Following on from our article regarding mutual wills, the Queensland Supreme Court has recently considered whether Mutual Wills had come into existence without any express statement in the Will that they were mutual. 

Relevantly, this was a matter in which a husband and wife had made “mirror wills” (ie giving their estate to each other, and then giving their estates to the same beneficiaries if they both passed).  A few years after the wills were made, the husband made another will under which, if his wife passed, he gave more of his estate to his relatives than to the relatives of the wife.  The husband died a few years after the wife passed, at which time the relatives of the wife (or at least one of them) was unhappy at the change of the will which resulted in the relatives of the wife receiving less of the estate.  He brought an action claiming that the wills were mutual wills and that the husband could not change his will without the consent of the wife, and that once she lost capacity the wills could not be changed at all. 

The action failed.  His Honour Justice Kelly in the Queensland Supreme Court made the following observations about previous decisions concerning Mutual Wills:

  1. The starting point is that a Will is revokable and may be revoked by making a later will. At the heart of the doctrine of Mutual Wills is the existence of a formal, legally binding agreement, often between husband and wife, not to revoke the effect of the two wills which are made together and essentially on the same terms;
  1. What is needed to establish Mutual Wills is proof that the parties made an agreement to execute their wills in reciprocal terms and – expressly or by implication – they contracted not to revoke (change) those wills;
  1. Mutual Wills arise when two people agree to make wills in particular terms and agree that those Wills are irrevocable and that they will remain unaltered;
  1. Substantially similar or even identical wills are not Mutual Wills unless there is an agreement that they will not be revoked;
  1. Making Wills simultaneously and with similar terms is not enough to establish an agreement not to revoke them;
  1. Even though a will (and even a Mutual Will) is revocable, if there is a Mutual Will, then an action arises to make the survivor behave in accordance with the Mutual Will;
  1. A common reality is that a married couple might make informal agreements about their wills which are not intended to be legally binding.  The couple might trust each other in point of honour to deal fairly and reasonably in light of the circumstances as they might arise during the survivor’s lifetime;
  1. Perhaps most husbands and wives make wills by agreement but they do not bind themselves not to revoke their wills and do not intend to undertake or impose any kind of binding nomination.

On the facts that were under consideration, there was not sufficient evidence of an agreement to the effect of a Mutual Will. 

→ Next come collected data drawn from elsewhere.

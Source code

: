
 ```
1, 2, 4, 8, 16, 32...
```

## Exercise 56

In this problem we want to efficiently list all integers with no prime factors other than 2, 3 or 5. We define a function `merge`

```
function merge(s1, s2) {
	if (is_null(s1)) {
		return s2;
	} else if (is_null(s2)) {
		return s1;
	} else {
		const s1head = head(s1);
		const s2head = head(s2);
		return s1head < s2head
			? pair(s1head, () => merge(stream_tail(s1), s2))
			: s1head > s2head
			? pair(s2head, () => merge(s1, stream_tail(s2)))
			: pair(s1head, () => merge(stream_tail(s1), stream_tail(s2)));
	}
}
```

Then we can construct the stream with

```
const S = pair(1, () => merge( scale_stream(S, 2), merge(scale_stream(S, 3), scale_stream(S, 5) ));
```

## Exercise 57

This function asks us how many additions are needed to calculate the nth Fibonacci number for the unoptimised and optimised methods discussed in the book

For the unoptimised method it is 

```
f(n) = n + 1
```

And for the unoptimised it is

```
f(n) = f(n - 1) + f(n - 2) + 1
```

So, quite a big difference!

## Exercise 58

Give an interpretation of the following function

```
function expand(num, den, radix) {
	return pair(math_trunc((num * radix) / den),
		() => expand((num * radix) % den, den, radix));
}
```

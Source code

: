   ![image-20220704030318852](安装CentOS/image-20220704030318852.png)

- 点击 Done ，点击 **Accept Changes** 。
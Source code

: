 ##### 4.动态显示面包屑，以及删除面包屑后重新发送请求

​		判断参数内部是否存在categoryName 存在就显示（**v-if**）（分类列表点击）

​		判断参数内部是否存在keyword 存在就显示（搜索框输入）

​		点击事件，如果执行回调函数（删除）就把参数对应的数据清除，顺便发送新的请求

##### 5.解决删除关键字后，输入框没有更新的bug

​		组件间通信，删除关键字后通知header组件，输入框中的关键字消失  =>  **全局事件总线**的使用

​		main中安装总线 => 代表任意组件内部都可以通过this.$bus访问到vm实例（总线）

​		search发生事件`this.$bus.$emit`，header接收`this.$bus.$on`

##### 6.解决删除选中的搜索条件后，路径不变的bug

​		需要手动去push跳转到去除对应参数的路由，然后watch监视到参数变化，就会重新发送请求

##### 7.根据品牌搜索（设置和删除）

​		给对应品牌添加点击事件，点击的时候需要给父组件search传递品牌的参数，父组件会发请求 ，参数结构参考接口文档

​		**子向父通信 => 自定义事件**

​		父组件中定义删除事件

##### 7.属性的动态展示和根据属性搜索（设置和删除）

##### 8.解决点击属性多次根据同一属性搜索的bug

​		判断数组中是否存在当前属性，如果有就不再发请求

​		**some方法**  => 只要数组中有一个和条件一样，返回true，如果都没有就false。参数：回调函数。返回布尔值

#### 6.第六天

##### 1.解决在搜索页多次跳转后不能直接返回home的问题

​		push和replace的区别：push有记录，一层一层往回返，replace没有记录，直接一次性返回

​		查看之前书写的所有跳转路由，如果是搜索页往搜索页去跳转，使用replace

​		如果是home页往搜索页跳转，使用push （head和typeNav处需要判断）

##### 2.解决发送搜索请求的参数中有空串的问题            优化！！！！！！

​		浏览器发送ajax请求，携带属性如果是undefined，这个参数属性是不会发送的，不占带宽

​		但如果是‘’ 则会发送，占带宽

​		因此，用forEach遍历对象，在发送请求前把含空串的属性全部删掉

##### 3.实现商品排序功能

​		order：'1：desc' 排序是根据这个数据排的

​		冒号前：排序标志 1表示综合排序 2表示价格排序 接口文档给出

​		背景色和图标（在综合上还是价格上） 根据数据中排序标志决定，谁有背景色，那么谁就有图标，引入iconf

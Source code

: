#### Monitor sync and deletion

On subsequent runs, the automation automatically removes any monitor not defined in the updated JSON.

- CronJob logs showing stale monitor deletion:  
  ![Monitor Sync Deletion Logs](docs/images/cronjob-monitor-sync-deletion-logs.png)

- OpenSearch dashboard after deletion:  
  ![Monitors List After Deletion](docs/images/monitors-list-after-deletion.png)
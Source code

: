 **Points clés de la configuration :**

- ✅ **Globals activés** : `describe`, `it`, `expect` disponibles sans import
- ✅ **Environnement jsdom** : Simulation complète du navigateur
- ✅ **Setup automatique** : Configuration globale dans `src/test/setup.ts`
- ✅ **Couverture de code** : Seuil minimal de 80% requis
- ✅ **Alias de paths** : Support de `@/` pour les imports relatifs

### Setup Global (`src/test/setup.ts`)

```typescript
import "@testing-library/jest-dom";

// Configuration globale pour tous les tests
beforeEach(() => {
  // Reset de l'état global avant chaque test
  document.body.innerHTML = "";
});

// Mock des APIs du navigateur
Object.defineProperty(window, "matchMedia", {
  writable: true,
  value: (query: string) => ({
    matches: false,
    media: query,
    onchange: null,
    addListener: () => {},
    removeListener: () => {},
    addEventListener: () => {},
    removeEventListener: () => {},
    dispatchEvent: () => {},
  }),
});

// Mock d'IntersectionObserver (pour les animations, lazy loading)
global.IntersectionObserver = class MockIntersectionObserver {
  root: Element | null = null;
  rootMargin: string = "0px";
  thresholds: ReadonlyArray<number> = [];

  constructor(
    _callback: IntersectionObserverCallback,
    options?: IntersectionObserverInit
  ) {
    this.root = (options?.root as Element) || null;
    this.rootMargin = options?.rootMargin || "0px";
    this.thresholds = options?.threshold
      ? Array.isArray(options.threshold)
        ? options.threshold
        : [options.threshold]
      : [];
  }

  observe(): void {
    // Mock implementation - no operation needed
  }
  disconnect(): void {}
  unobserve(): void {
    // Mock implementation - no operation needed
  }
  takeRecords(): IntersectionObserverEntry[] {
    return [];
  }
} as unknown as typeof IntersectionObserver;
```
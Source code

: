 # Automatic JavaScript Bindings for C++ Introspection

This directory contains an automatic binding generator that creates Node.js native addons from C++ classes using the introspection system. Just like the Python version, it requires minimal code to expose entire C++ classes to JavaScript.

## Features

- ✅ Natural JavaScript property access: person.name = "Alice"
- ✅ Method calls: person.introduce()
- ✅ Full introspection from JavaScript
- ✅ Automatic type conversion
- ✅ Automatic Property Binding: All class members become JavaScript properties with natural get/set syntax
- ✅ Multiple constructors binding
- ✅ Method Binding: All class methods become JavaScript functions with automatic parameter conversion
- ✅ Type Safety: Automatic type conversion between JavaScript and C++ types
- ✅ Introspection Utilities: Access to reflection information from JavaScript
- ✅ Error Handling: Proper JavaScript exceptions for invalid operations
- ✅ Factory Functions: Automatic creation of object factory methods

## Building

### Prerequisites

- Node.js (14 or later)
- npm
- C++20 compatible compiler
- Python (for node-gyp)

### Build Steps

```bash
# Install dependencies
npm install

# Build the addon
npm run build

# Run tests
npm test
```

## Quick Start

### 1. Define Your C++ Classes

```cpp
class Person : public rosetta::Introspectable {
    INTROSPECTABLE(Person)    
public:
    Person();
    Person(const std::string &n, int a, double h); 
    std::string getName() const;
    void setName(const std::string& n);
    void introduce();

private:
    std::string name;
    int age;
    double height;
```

As we have discussed in our article on Mutual Wills, a lawyer should be extremely cautious about taking instructions to act on behalf of a couple in making Mutual Wills.  The will – in essence – could result in the surviving spouse being unable to effectively make a new will for decades, in circumstances which are changing.  As an example, the Mutual Will might give assets to beneficiaries who later turn on the survivor and make their life a misery but the survivor will have no ability to remove them from their entitlement to benefit.  There could be other circumstances that change such as a remarriage, a beneficiary becoming bankrupt (as a result of which the trustee in bankruptcy could receive the inheritance, a charity being dissolved or any other number of situations which would ordinarily result in an updating to wills.  If it is good practice to review and update wills every three to five years, then it cannot be good practice to have a will which could bind someone for 30 years or longer.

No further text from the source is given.